One of the (not so intentional) assumptions built into the mapping schema technologies of SqlXml is that the hierarchy of the target Xml roughly matched the PK/ FK relationships on the underlying relation source.  In other words, elements are mapped to tables and the hierarchy of two elements is established in the instance document via joining along key relationships.


The generalized rule is that two elements in a mapping schema must have a sql:relationship defined between them that defines the join utilized to build the hierarchy. There is a simple exception to this rule in that an element which maps to a table can contain simple content sub-elements which map to columns.   You can also do some fringe tricks with sql:constant, but in general this restriction means that the Xml which is generated/ consumed by SqlXml must be about as normalized as the underlying tables.


One interesting caveat to this rule is that the sql:relationship can be defined along any two columns – not exclusively key columns, so it is possible to do some interesting shapes that don’t particularly follow the key relationships of ones database.  For example, joining on dates.


In ends up that this limitation seems to be a real pain for customers and one of the top feature requests for SqlXml.  For lack of a better term, this feature is called “Maverick” support by the SqlXml team.  (The SqlXml team utilized the names of characters from the movie Top Gun as code/ feature names for several releases). 


There seems to be equal demand for allowing several tables to be mapped to a single element – which SqlXml can handle better, but with some difficulty – particularly for CUD operations.


This type of feature can actually be quite simple.  For example, taking a very denormalized table with a large amount of columns and exposing the rows as Xml with several levels of hierarchy.


Or quite complicated.  For example pushing a column from a table mapped an element deep in a hierarchy up to ancestor thereby “skipping” levels.


Interestingly, this really isn’t exclusively a SqlXml problem but one of the inherent temptations of building a mapping technology that maps one domain to another: The temptation to add in transformation features.  O/R has the same issue – but with some more restrictive considerations around object identity.


Another way to think about this is to decompose the current SqlXml mapping process into three abstract parts.  The default mapping between the relation database and the Xml (tables map to elements of the same name – and attributes map to columns), the ability to filter the results of the default mapping (XPath), and transformation. A simple example of the latter is changing elements names thereby allowing an element to be mapped to a table where the names differed.  A more complicated example would be allowing one table to map to multiple elements (Maverick support).  Sure, any one could serialize these tasks.  For example, I could run a sql query, generate Xml from the results, run an XPath over the results, and then transform it – but the trick is to compose all the tasks together as much as possible for performance reasons. 


IMO, I believe with SqlXml we actually went a bit overboard with the composability aspect in that we did not allow for a certain amount of post query transformation to occur as part of the overall design.  This lead to rather big and complex For Xml Explicit queries being generated – so much in that some scenarios the product became unusable.  Later designs have shown that doing some of the transformation work on the client post query is probably a better design, but I digress.
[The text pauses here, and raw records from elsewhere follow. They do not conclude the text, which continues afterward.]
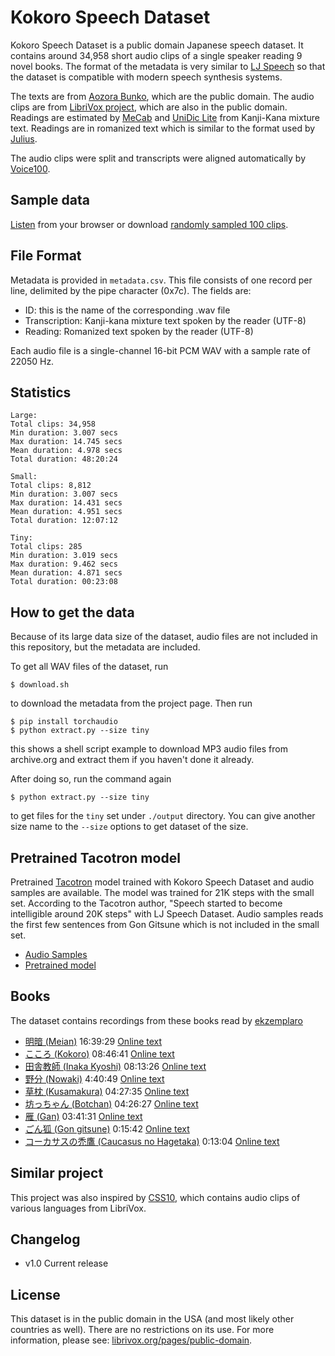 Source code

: # Kokoro Speech Dataset

Kokoro Speech Dataset is a public domain Japanese speech dataset.
It contains around 34,958 short audio clips of a single speaker reading 9 novel books.
The format of the metadata is very similar to
[LJ Speech](https://keithito.com/LJ-Speech-Dataset/) so that the dataset is compatible
with modern speech synthesis systems.

The texts are from 
[Aozora Bunko](https://www.aozora.gr.jp/),
which are the public domain. The audio clips
are from
[LibriVox project](https://librivox.org/),
which are also in the public domain.
Readings are estimated by 
[MeCab](https://taku910.github.io/mecab/)
and
[UniDic Lite](https://pypi.org/project/unidic-lite/)
from Kanji-Kana mixture text.
Readings are in romanized text
which is similar to the format used by
[Julius](https://github.com/julius-speech/julius).

The audio clips were split and transcripts were aligned automatically by
[Voice100](https://github.com/kaiidams/voice100).

## Sample data

[Listen](https://kaiidams.github.io/Kokoro-Speech-Dataset/samples.html)
from your browser or download
[randomly sampled 100 clips](https://github.com/kaiidams/Kokoro-Speech-Dataset/releases/download/1.0/kokoro-sample-v1_0.zip).

## File Format

Metadata is provided in `metadata.csv`. This file consists of one record per line,
delimited by the pipe character (0x7c). The fields are:

- ID: this is the name of the corresponding .wav file
- Transcription: Kanji-kana mixture text spoken by the reader (UTF-8)
- Reading: Romanized text spoken by the reader (UTF-8)

Each audio file is a single-channel 16-bit PCM WAV with a sample rate of 22050 Hz.

## Statistics

```
Large:
Total clips: 34,958
Min duration: 3.007 secs
Max duration: 14.745 secs
Mean duration: 4.978 secs
Total duration: 48:20:24

Small:
Total clips: 8,812
Min duration: 3.007 secs
Max duration: 14.431 secs
Mean duration: 4.951 secs
Total duration: 12:07:12

Tiny:
Total clips: 285
Min duration: 3.019 secs
Max duration: 9.462 secs
Mean duration: 4.871 secs
Total duration: 00:23:08
```

## How to get the data

Because of its large data size of the dataset, audio files are not
included in this repository, but the metadata are included.

To get all WAV files of the dataset, run 

```
$ download.sh
```

to download the metadata from the project page. Then run

```
$ pip install torchaudio
$ python extract.py --size tiny
```

this shows a shell script example to download MP3 audio files
from archive.org and extract them if you haven't done it already.

After doing so, run the command again

```
$ python extract.py --size tiny
```

to get files for the `tiny` set under `./output` directory. You can
give another size name to the `--size` options to get dataset of 
the size.

## Pretrained Tacotron model

Pretrained [Tacotron](https://github.com/keithito/tacotron)
model trained with Kokoro Speech Dataset
and audio samples are available.
The model was trained for 21K steps with the small set.
According to the Tacotron author,
"Speech started to become intelligible around 20K steps" with
LJ Speech Dataset.
Audio samples reads the first few sentences from Gon Gitsune
which is not included in the small set.

- [Audio Samples](https://kaiidams.github.io/Kokoro-Speech-Dataset/samples.html)
- [Pretrained model](https://github.com/kaiidams/Kokoro-Speech-Dataset/releases/download/1.0/tacotron-kokoro-20210324.zip)

## Books

The dataset contains recordings from these books read by
[ekzemplaro](https://librivox.org/reader/7044)

- [明暗 (Meian)](https://librivox.org/meian-by-soseki-natsume/) 16:39:29 
    [Online text](http://www.aozora.gr.jp/cards/000148/files/782_14969.html)
- [こころ (Kokoro)](https://librivox.org/kokoro-by-soseki-natsume/) 08:46:41
    [Online text](http://www.aozora.gr.jp/cards/000148/files/773_14560.html)
- [田舎教師 (Inaka Kyoshi)](https://librivox.org/inakakyoshi-by-katai-tayama/) 08:13:26
    [Online text](http://www.aozora.gr.jp/cards/000214/files/1668_26031.html)
- [野分 (Nowaki)](https://librivox.org/nowaki-by-soseki-natsume/) 4:40:49
    [Online text](http://www.aozora.gr.jp/cards/000148/files/791_14959.html)
- [草枕 (Kusamakura)](https://librivox.org/kusamakura-by-soseki-natsume/) 04:27:35
    [Online text](http://www.aozora.gr.jp/cards/000148/files/776_14941.html)
- [坊っちゃん (Botchan)](https://librivox.org/botchan-by-soseki-natsume-2/) 04:26:27
    [Online text](http://www.aozora.gr.jp/cards/000148/files/752_14964.html)
- [雁 (Gan)](https://librivox.org/gan-by-ogai-mori/) 03:41:31
    [Online text](http://www.aozora.gr.jp/cards/000129/files/45224_19919.html)
- [ごん狐 (Gon gitsune)](https://librivox.org/gongitsune-by-nankichi-niimi/) 0:15:42
    [Online text](http://www.aozora.gr.jp/cards/000121/files/628_14895.html)
- [コーカサスの禿鷹 (Caucasus no Hagetaka)](https://librivox.org/caucasus-no-hagetaka-by-yoshio-toyoshima/) 0:13:04
    [Online text](http://www.aozora.gr.jp/cards/000906/files/42633_22951.html)

## Similar project

This project was also inspired by [CSS10](https://github.com/Kyubyong/css10), which
contains audio clips of various languages from LibriVox.

## Changelog

- v1.0 Current release

## License

This dataset is in the public domain in the USA (and most likely other countries as well).
There are no restrictions on its use. For more information, please see: 
[librivox.org/pages/public-domain](https://librivox.org/pages/public-domain). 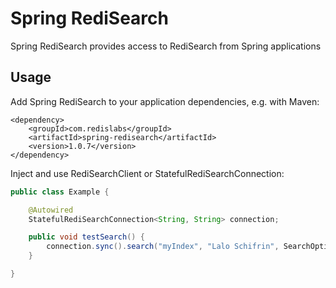 # Spring RediSearch
Spring RediSearch provides access to RediSearch from Spring applications

## Usage
Add Spring RediSearch to your application dependencies, e.g. with Maven:
```
<dependency>
    <groupId>com.redislabs</groupId>
    <artifactId>spring-redisearch</artifactId>
    <version>1.0.7</version>
</dependency>
```

Inject and use RediSearchClient or StatefulRediSearchConnection:
```java
public class Example {

	@Autowired
	StatefulRediSearchConnection<String, String> connection;

	public void testSearch() {
		connection.sync().search("myIndex", "Lalo Schifrin", SearchOptions.builder().build());
	}

}
```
Back to the third feature from above – transformation.  From my experiences, this is a slippery slope.  Some of the features we put in to support this made sense (sql:hide) – but depending on what one wants do to, it can get complicated very quickly.  And I thought I would never say this – but we do have XSLT.


So back to reality – what are the current work arounds for not having the “Maverick” feature? This basically comes down to utilizing some sort of pre or post process for getting the target data into a shape which then can be consumed by SqlXml.


For query scenarios, this means mapping to Sql Views instead of underlying tables or post processing the query results with XSLT.  The latter in many cases actually can have some quite nice runtime performance depending on the required transformation since both SqlXml and XSLT will avoid caching as much as possible.


For update/ bulkload scenarios this means loading data into temporary staging tables or preprocessing the source Xml with XSLT.  OpenXml is also an option for smaller source documents – but could require one to write some complex sql statements.